Top of Supplied records
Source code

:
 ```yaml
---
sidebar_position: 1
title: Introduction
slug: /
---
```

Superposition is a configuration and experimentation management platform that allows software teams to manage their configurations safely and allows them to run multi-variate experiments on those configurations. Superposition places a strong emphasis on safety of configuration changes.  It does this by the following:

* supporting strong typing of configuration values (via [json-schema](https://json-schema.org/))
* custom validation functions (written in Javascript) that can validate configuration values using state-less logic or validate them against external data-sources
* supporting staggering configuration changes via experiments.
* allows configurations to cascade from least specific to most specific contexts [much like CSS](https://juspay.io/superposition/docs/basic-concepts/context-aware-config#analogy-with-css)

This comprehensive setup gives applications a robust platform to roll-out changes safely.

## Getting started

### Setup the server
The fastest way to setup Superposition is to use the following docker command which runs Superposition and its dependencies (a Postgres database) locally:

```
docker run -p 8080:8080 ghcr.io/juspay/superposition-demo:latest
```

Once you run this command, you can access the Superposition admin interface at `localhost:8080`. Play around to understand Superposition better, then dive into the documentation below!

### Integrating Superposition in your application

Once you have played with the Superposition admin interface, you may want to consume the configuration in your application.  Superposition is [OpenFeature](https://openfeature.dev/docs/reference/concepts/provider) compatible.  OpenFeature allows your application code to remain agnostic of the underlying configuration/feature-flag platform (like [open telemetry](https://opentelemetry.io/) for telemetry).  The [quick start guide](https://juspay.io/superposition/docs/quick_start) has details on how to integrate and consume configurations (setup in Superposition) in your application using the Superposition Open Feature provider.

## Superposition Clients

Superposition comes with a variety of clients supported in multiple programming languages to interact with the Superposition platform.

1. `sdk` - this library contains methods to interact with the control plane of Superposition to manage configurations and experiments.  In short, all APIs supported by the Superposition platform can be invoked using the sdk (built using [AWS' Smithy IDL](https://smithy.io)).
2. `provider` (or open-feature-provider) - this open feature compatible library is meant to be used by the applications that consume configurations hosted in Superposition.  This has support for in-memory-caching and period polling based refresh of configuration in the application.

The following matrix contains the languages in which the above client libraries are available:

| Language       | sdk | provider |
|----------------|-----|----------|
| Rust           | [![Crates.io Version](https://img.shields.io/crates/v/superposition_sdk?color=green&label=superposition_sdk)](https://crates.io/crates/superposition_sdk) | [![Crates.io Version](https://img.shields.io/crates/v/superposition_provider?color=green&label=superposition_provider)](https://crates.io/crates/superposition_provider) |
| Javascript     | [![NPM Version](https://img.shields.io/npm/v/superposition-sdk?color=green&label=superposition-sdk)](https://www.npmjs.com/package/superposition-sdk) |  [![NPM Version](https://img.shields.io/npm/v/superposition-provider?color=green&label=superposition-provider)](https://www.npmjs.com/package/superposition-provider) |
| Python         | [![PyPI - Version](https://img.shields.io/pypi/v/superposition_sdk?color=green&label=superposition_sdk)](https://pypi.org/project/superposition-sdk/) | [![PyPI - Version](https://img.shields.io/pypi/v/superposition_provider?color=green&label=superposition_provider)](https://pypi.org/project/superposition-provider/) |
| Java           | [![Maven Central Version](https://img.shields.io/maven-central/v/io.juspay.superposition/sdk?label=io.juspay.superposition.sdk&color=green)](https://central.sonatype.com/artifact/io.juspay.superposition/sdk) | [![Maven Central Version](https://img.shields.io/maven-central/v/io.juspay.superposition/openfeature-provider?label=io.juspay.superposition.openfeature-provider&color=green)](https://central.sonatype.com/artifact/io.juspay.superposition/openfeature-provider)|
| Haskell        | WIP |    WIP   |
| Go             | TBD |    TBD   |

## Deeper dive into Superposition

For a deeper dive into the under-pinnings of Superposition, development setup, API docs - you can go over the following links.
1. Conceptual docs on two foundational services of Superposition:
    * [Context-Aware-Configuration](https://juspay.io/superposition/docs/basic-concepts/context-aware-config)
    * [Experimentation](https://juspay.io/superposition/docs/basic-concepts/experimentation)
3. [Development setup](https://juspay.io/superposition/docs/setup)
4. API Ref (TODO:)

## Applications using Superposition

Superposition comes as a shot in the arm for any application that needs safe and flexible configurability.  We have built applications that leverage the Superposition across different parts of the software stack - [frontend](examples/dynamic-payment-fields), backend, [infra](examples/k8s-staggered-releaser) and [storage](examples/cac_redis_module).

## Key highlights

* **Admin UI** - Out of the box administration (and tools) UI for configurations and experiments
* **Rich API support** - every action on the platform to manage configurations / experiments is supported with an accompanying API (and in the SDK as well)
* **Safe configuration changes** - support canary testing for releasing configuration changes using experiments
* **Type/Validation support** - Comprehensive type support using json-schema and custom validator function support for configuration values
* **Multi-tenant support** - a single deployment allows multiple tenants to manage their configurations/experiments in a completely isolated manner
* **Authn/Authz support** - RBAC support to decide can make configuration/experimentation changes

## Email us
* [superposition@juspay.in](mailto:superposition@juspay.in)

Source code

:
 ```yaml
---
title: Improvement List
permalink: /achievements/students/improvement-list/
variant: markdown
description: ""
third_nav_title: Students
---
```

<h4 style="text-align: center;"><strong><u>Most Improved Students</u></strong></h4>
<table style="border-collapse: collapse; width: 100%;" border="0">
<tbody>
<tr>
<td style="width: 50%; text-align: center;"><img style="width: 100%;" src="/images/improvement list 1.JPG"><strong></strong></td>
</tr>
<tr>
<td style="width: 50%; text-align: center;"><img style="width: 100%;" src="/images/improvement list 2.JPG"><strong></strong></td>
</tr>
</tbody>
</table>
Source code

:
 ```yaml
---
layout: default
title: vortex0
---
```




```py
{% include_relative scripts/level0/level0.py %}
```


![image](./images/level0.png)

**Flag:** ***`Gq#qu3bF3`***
Bottom of Supplied records
Exercise -
Output all the lines above, matching them word for word.

Completed exercise -
Source code

:
 ```yaml
---
sidebar_position: 1
title: Introduction
slug: /
---
```

Superposition is a configuration and experimentation management platform that allows software teams to manage their configurations safely and allows them to run multi-variate experiments on those configurations. Superposition places a strong emphasis on safety of configuration changes.  It does this by the following:

* supporting strong typing of configuration values (via [json-schema](https://json-schema.org/))
* custom validation functions (written in Javascript) that can validate configuration values using state-less logic or validate them against external data-sources
* supporting staggering configuration changes via experiments.
* allows configurations to cascade from least specific to most specific contexts [much like CSS](https://juspay.io/superposition/docs/basic-concepts/context-aware-config#analogy-with-css)

This comprehensive setup gives applications a robust platform to roll-out changes safely.

## Getting started

### Setup the server
The fastest way to setup Superposition is to use the following docker command which runs Superposition and its dependencies (a Postgres database) locally:

```
docker run -p 8080:8080 ghcr.io/juspay/superposition-demo:latest
```

Once you run this command, you can access the Superposition admin interface at `localhost:8080`. Play around to understand Superposition better, then dive into the documentation below!

### Integrating Superposition in your application

Once you have played with the Superposition admin interface, you may want to consume the configuration in your application.  Superposition is [OpenFeature](https://openfeature.dev/docs/reference/concepts/provider) compatible.  OpenFeature allows your application code to remain agnostic of the underlying configuration/feature-flag platform (like [open telemetry](https://opentelemetry.io/) for telemetry).  The [quick start guide](https://juspay.io/superposition/docs/quick_start) has details on how to integrate and consume configurations (setup in Superposition) in your application using the Superposition Open Feature provider.

## Superposition Clients

Superposition comes with a variety of clients supported in multiple programming languages to interact with the Superposition platform.

1. `sdk` - this library contains methods to interact with the control plane of Superposition to manage configurations and experiments.  In short, all APIs supported by the Superposition platform can be invoked using the sdk (built using [AWS' Smithy IDL](https://smithy.io)).
2. `provider` (or open-feature-provider) - this open feature compatible library is meant to be used by the applications that consume configurations hosted in Superposition.  This has support for in-memory-caching and period polling based refresh of configuration in the application.

The following matrix contains the languages in which the above client libraries are available:

| Language       | sdk | provider |
|----------------|-----|----------|
| Rust           | [![Crates.io Version](https://img.shields.io/crates/v/superposition_sdk?color=green&label=superposition_sdk)](https://crates.io/crates/superposition_sdk) | [![Crates.io Version](https://img.shields.io/crates/v/superposition_provider?color=green&label=superposition_provider)](https://crates.io/crates/superposition_provider) |
| Javascript     | [![NPM Version](https://img.shields.io/npm/v/superposition-sdk?color=green&label=superposition-sdk)](https://www.npmjs.com/package/superposition-sdk) |  [![NPM Version](https://img.shields.io/npm/v/superposition-provider?color=green&label=superposition-provider)](https://www.npmjs.com/package/superposition-provider) |
| Python         | [![PyPI - Version](https://img.shields.io/pypi/v/superposition_sdk?color=green&label=superposition_sdk)](https://pypi.org/project/superposition-sdk/) | [![PyPI - Version](https://img.shields.io/pypi/v/superposition_provider?color=green&label=superposition_provider)](https://pypi.org/project/superposition-provider/) |
| Java           | [![Maven Central Version](https://img.shields.io/maven-central/v/io.juspay.superposition/sdk?label=io.juspay.superposition.sdk&color=green)](https://central.sonatype.com/artifact/io.juspay.superposition/sdk) | [![Maven Central Version](https://img.shields.io/maven-central/v/io.juspay.superposition/openfeature-provider?label=io.juspay.superposition.openfeature-provider&color=green)](https://central.sonatype.com/artifact/io.juspay.superposition/openfeature-provider)|
| Haskell        | WIP |    WIP   |
| Go             | TBD |    TBD   |

## Deeper dive into Superposition

For a deeper dive into the under-pinnings of Superposition, development setup, API docs - you can go over the following links.
1. Conceptual docs on two foundational services of Superposition:
    * [Context-Aware-Configuration](https://juspay.io/superposition/docs/basic-concepts/context-aware-config)
    * [Experimentation](https://juspay.io/superposition/docs/basic-concepts/experimentation)
3. [Development setup](https://juspay.io/superposition/docs/setup)
4. API Ref (TODO:)

## Applications using Superposition

Superposition comes as a shot in the arm for any application that needs safe and flexible configurability.  We have built applications that leverage the Superposition across different parts of the software stack - [frontend](examples/dynamic-payment-fields), backend, [infra](examples/k8s-staggered-releaser) and [storage](examples/cac_redis_module).

## Key highlights

* **Admin UI** - Out of the box administration (and tools) UI for configurations and experiments
* **Rich API support** - every action on the platform to manage configurations / experiments is supported with an accompanying API (and in the SDK as well)
* **Safe configuration changes** - support canary testing for releasing configuration changes using experiments
* **Type/Validation support** - Comprehensive type support using json-schema and custom validator function support for configuration values
* **Multi-tenant support** - a single deployment allows multiple tenants to manage their configurations/experiments in a completely isolated manner
* **Authn/Authz support** - RBAC support to decide can make configuration/experimentation changes

## Email us
* [superposition@juspay.in](mailto:superposition@juspay.in)

Source code

:
 ```yaml
---
title: Improvement List
permalink: /achievements/students/improvement-list/
variant: markdown
description: ""
third_nav_title: Students
---
```

<h4 style="text-align: center;"><strong><u>Most Improved Students</u></strong></h4>
<table style="border-collapse: collapse; width: 100%;" border="0">
<tbody>
<tr>
<td style="width: 50%; text-align: center;"><img style="width: 100%;" src="/images/improvement list 1.JPG"><strong></strong></td>
</tr>
<tr>
<td style="width: 50%; text-align: center;"><img style="width: 100%;" src="/images/improvement list 2.JPG"><strong></strong></td>
</tr>
</tbody>
</table>
Source code

:
 ```yaml
---
layout: default
title: vortex0
---
```




```py
{% include_relative scripts/level0/level0.py %}
```


![image](./images/level0.png)

**Flag:** ***`Gq#qu3bF3`***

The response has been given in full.